Ilmu: bebas nilai atau tidak bebas nilai
Rasionalisasi ilmu pengetahuan terjadi sejak Descartes dengan sikap skeptic-metodisnya meragukan segala sesuatu, kecuali dirinya yang sedang ragu. Sikap ini berlanjut pada masa Aufklarung, suatu era yang merupakan usaha manusia untuk mencapai pemahaman rasional tentang dirinya dan alam.

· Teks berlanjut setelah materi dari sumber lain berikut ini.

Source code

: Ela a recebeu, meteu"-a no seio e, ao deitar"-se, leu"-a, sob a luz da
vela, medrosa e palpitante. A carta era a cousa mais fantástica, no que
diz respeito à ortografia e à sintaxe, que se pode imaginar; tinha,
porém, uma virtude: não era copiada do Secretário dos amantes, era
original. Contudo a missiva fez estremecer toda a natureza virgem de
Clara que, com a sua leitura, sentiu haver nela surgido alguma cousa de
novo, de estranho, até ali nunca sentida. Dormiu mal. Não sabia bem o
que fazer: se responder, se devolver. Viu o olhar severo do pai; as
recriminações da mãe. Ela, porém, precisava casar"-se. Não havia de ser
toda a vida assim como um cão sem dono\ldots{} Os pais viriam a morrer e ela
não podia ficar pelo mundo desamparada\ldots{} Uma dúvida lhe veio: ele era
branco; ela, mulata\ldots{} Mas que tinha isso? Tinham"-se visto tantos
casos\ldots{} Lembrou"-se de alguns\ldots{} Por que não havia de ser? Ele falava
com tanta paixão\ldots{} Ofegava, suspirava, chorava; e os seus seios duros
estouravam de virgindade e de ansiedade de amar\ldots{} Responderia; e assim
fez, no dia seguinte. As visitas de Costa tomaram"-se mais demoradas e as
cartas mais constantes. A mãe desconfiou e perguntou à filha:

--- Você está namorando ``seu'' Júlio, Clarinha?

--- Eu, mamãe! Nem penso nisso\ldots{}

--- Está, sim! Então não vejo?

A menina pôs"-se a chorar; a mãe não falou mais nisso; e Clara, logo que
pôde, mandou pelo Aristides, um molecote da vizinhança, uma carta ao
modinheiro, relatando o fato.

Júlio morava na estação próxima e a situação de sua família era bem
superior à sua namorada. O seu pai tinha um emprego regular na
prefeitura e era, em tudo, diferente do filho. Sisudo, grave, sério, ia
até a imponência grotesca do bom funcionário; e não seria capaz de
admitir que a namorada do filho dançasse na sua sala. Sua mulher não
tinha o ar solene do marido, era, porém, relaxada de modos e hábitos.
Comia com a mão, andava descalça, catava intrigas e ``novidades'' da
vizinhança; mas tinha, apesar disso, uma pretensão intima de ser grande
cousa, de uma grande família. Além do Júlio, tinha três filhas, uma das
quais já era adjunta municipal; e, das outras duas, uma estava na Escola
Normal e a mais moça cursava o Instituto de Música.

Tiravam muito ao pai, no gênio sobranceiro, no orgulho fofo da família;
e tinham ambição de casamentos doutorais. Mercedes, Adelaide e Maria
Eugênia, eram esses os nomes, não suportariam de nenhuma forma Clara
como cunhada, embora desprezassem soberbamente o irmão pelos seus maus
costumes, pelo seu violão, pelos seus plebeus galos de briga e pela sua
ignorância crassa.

Tokoh sosiologi, Weber menyatakan bahwa ilmu sosial harus bebas nilai tetapi ia juga mengatakan bahwa ilmu-ilmu social harus menjadi nilai yang relevan. Kehati-hatian Weber dalam memutuskn apakah ilmu itu bebas nilai atau tidak, bisa dipahami mengingat di satu pihak objektivitas merupakan cirri mutlak ilmu pengetahuan, sedang di pihak lain subjek yang mengembangkan ilmu dihadapkan pada nilai-nilai yang ikut menentukan pemilihan atas masalah dan kesimpulan yang dibuatnya. Oleh karena itu perlu dirumuskan terlebih dahulu apa yang dimaksud dengan bebas nilai itu?. Josep Situmorag menyatakan bahwa bebas nilai adalah artinya tuntutan terhadap setiap kegiatan ilmiah agar didasarkan pada hakikat ilmu pengetahuan itu sendiri.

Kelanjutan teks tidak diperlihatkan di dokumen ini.